• **ACTIVITY**
Among the entries that follow, find every line with the word "string" and copy it.
════
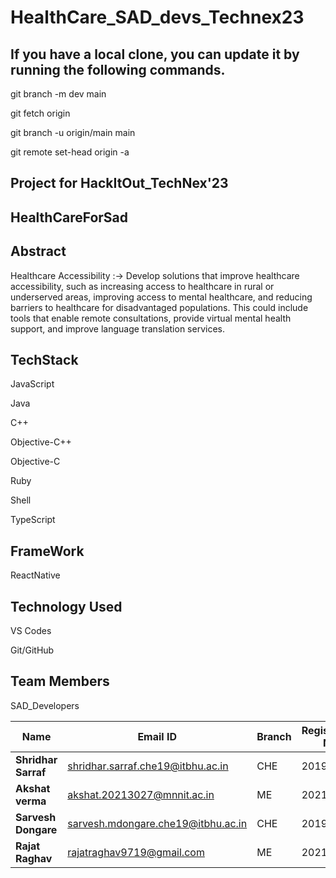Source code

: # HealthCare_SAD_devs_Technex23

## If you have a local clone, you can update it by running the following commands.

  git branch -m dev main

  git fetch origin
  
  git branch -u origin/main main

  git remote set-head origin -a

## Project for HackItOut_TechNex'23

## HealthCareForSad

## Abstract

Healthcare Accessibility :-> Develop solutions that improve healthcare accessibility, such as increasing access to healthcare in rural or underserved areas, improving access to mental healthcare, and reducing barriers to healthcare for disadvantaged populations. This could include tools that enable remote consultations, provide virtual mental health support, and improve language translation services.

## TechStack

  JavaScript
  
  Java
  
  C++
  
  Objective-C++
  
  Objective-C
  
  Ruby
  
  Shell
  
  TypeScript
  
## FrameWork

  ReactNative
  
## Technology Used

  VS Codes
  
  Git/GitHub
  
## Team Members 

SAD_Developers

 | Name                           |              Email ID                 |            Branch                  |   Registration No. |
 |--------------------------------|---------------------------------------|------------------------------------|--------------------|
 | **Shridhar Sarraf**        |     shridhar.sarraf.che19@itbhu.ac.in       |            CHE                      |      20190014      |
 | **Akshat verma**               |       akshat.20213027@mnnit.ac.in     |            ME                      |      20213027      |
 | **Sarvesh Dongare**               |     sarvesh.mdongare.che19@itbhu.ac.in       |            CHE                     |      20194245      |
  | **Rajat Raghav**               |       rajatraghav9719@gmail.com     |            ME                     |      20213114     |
════
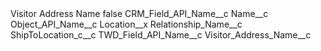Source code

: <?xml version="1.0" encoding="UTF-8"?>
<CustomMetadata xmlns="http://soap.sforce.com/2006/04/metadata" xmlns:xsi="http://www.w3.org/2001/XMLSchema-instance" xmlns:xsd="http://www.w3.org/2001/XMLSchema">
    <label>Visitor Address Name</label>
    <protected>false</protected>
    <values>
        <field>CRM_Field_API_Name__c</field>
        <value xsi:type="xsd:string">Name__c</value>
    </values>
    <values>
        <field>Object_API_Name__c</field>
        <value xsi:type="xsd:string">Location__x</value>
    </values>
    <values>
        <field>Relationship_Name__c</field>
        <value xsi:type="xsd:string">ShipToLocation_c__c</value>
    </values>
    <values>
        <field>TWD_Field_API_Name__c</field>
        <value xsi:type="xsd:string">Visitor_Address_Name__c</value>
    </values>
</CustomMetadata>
════
• **WORKED SOLUTION**
        <value xsi:type="xsd:string">Name__c</value>
        <value xsi:type="xsd:string">Location__x</value>
        <value xsi:type="xsd:string">ShipToLocation_c__c</value>
        <value xsi:type="xsd:string">Visitor_Address_Name__c</value>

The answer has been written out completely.